The Dayton Playhouse will hold auditions for it’s annual “FutureFest” new play festival on the following dates: May 30 & 31 at 7 p.m. Fully staged plays will audition on Monday and staged readings on Tuesday.
FutureFest is a festival of previously unproduced plays, which have been submitted from playwrights across the United States. Hundreds of submissions are read and the top six are selected to be performed at the festival. Playwrights of these plays will attend the festival, as will five adjudicators from across the country. Three plays will be performed as staged readings and three will be fully staged over the 3-day festival. Feedback will be given by adjudicators and audience members and a festival winner will be selected. This year marks the 26th FutureFest, which is the largest new play festival in the country sponsored by a community theatre.
The finalists in this year’s “FutureFest” include:
Memories of the Game (fully staged)
Synopsis: Memories of the Game centers on the McIntosh household, an African-American family of four, who must struggle with the father’s progressing Alzheimer’s disease, while grappling with their own demons and strained family dynamics.
Cast: 2m, 2f
Kenneth McIntosh: mid-late 60s, African-American, big personality, loving father and husband, loves the game of football.

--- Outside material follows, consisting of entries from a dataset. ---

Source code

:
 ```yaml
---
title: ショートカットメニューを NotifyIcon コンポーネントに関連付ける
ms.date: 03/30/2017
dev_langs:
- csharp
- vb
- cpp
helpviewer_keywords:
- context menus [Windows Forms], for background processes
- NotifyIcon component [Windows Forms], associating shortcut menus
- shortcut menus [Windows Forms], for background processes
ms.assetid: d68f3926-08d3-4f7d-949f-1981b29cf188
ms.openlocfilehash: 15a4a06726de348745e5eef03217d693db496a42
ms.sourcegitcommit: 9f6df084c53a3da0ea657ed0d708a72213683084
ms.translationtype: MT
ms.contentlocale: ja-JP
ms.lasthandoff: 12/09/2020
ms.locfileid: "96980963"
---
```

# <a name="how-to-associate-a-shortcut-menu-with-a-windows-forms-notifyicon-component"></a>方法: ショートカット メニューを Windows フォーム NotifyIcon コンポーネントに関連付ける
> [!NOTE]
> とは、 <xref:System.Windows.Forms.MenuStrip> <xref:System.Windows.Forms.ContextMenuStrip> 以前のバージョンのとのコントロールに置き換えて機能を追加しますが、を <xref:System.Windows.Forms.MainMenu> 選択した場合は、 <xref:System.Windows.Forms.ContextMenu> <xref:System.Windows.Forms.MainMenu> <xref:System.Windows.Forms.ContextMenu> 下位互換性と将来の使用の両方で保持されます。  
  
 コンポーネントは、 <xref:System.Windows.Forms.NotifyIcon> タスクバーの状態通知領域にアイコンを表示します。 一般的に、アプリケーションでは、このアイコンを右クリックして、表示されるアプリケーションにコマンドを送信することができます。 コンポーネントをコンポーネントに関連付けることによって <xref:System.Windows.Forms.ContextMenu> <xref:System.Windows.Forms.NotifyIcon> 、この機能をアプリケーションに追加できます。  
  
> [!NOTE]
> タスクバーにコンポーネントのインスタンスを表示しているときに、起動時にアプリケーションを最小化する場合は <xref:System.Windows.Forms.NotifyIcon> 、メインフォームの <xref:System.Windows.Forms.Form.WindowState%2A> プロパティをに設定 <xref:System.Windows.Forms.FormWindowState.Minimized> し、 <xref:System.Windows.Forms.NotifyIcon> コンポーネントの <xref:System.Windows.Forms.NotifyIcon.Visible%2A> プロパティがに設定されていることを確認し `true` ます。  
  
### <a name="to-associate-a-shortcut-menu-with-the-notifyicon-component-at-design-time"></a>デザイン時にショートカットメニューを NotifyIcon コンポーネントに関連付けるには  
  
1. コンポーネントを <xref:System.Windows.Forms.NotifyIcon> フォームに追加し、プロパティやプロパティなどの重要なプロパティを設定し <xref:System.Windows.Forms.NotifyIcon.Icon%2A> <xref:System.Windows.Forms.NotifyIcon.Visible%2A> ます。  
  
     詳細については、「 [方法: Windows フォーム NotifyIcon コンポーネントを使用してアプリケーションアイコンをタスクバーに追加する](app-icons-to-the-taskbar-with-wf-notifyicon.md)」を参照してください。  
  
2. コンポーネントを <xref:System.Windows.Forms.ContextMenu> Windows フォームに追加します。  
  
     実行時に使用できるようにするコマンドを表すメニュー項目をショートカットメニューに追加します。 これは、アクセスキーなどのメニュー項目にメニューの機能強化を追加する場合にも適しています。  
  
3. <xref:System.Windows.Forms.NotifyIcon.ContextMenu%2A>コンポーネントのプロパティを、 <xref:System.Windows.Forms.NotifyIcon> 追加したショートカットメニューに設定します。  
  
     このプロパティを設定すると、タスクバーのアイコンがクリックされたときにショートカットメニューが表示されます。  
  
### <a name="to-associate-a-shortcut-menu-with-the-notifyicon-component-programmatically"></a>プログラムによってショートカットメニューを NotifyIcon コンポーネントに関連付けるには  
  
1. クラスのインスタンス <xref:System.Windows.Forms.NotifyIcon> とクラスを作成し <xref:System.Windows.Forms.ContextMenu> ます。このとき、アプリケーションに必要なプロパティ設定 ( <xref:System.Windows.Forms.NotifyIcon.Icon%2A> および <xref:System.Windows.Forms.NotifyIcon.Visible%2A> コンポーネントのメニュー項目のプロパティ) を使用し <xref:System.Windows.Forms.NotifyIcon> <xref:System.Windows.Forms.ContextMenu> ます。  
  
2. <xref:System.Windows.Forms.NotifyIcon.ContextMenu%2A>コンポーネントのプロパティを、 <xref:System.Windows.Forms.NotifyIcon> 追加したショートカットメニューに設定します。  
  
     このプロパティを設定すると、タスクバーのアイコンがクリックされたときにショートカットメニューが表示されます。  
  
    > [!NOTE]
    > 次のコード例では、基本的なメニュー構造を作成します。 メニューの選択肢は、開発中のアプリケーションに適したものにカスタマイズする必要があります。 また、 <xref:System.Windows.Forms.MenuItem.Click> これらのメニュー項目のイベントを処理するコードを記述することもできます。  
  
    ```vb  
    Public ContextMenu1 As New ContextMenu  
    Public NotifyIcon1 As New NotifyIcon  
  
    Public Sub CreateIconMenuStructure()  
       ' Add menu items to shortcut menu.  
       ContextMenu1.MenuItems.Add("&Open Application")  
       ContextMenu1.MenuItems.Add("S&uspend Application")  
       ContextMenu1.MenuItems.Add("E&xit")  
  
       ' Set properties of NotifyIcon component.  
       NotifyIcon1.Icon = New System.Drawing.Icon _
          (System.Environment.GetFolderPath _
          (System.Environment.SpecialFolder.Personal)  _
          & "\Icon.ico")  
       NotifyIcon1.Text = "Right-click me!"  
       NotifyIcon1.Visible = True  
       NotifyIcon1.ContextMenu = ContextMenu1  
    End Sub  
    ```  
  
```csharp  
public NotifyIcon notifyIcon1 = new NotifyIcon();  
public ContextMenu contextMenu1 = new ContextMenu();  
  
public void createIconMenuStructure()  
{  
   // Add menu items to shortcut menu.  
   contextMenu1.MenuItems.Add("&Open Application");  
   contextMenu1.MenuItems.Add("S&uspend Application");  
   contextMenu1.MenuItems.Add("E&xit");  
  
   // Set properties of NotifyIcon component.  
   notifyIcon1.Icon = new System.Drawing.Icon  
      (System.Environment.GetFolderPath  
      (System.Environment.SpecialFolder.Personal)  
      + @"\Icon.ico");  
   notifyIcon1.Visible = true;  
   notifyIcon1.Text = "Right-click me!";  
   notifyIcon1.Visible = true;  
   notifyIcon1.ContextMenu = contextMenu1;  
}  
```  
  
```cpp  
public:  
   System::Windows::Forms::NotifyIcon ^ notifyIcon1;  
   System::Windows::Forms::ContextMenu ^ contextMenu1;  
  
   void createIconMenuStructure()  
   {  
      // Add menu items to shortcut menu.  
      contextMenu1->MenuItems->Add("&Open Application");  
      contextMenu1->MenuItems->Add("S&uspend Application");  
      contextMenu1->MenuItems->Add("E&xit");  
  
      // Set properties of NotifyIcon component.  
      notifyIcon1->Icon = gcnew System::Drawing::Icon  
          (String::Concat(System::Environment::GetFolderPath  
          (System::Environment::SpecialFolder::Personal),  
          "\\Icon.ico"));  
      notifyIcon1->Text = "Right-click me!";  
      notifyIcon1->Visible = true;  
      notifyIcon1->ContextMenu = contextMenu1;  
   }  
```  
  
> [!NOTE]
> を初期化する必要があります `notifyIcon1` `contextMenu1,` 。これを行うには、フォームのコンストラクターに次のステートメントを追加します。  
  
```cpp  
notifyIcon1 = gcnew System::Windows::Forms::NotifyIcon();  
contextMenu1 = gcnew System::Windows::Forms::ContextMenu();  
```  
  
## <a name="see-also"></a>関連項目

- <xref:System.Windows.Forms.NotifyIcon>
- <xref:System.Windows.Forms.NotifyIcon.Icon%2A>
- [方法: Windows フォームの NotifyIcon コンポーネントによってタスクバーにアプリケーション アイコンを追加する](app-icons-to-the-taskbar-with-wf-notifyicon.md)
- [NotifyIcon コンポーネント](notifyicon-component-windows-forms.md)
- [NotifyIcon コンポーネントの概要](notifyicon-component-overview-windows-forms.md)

Karen McIntosh: early 60s, African-American, faithful wife and mother, loves her family.
Sharon Evans: mid 30s, African-American, the good child, always willing to help, dealing with a great loss.
Michael McIntosh: early 30s, African-American, a drug addict who uses his family for money to feed his habit. Has a good soul that has been lost.
[Miss] (fully staged)
Synopsis: Frances Oldham Kelsey saved an estimated 20,000 American children from crippling deformities by battling the William S. Merrell Company over the release of thalidomide in the United States from September 1960 to November 1961. Merrell’s brand of thalidomide, called Kevadon, was one of the first two drugs Dr. Kelsey was given upon starting her career at the FDA. Despite constant threats and intimidation, Dr. Kelsey stubbornly refused to approve the drug because she had concerns about its possible effect on the fetus. When the story broke that thalidomide had caused a world-wide epidemic of infant deformities and death, Dr. Kelsey learned that Merrell had been distributing the drug without approval through a sham investigational study. The fall-out from this revelation combined with the heroism of Dr. Kelsey’s actions caused the United States to reform its regulation of prescription drugs.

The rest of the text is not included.